Inside a metal shed in the Tibetan highlands of western China, thousands of microprocessors flank narrow corridors, generating a constant hum and stifling waves of heat.
Outside, the sky is clear and blue, with a mountain peak looming at the top of a narrow wooded valley. A flock of goats ambles idly past a pile of discarded foam packaging. Inside, though, tranquility is transformed into clamor. Red, blue and green lights constantly flash; cooling water trickles down the walls, and large ventilation fans thrum as they struggle to shift the hot air produced by all this concentrated computing power..
This is a bitcoin “mine,” the engine room of the world’s leading digital currency. The microprocessors here approve and record all the transactions that keep the bitcoin system running. They also compete to solve complex mathematical problems and are rewarded with bitcoins: That’s a way of putting fresh digital currency into circulation and incentivizing more people to set up “mining” operations.

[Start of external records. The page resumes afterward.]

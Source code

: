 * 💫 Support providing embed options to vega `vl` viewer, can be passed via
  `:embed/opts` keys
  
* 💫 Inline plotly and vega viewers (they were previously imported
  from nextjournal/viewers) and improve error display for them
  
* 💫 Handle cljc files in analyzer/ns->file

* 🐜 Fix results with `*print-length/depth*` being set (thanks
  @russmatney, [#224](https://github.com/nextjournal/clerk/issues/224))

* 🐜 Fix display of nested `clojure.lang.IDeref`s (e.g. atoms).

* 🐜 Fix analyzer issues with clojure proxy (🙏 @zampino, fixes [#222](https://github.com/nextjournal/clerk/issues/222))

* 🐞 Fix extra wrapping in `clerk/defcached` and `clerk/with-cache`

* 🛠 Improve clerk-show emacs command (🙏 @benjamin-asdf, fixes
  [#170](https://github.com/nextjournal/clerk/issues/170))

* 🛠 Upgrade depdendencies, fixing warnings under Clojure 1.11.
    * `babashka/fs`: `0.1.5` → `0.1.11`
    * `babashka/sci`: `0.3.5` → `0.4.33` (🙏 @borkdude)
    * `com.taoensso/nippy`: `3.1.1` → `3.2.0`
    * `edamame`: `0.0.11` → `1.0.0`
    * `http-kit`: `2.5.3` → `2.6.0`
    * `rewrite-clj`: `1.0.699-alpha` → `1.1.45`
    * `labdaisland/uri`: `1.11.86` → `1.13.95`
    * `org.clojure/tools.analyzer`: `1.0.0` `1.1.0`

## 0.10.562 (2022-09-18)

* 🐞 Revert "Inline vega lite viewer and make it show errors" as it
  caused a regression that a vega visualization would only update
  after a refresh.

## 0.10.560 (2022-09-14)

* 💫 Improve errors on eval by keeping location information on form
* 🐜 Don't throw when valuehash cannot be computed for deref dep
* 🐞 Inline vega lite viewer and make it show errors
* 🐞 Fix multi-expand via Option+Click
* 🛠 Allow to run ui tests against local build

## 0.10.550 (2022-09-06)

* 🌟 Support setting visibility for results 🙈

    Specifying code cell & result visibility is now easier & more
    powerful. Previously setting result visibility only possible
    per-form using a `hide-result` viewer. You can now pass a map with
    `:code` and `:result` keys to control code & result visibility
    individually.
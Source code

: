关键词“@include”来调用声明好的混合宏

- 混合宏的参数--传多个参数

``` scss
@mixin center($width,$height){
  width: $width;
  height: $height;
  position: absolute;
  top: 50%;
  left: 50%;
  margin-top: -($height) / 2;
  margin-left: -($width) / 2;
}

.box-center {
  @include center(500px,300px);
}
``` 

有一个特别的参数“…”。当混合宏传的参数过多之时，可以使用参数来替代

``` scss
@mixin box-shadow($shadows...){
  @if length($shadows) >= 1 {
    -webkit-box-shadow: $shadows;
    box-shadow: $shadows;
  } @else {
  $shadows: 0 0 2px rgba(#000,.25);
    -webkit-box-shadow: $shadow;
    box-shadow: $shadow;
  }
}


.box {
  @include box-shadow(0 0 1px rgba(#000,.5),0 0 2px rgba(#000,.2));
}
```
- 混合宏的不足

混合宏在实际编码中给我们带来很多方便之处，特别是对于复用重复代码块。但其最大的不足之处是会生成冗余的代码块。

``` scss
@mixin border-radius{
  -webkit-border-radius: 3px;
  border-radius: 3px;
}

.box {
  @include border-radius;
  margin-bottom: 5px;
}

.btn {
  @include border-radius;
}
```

Bitcoin began as a utopian, libertarian dream, a decentralized currency outside the control of governments, a system that gives its users the anonymity of cash and the instant, global power of email. This was a system built not just for convenience, but also for those who can’t bring themselves to trust the global financial system, created by a programmer whose identity remains a mystery.
Across Tibet, China is busy pulling mineral resources out of the ground; there is even a gold mine close by. But here in Kongyu, most of the mining is virtual. It is here because of extremely cheap hydropower, cheap wages — and perhaps because Chinese entrepreneurs have a knack for the business.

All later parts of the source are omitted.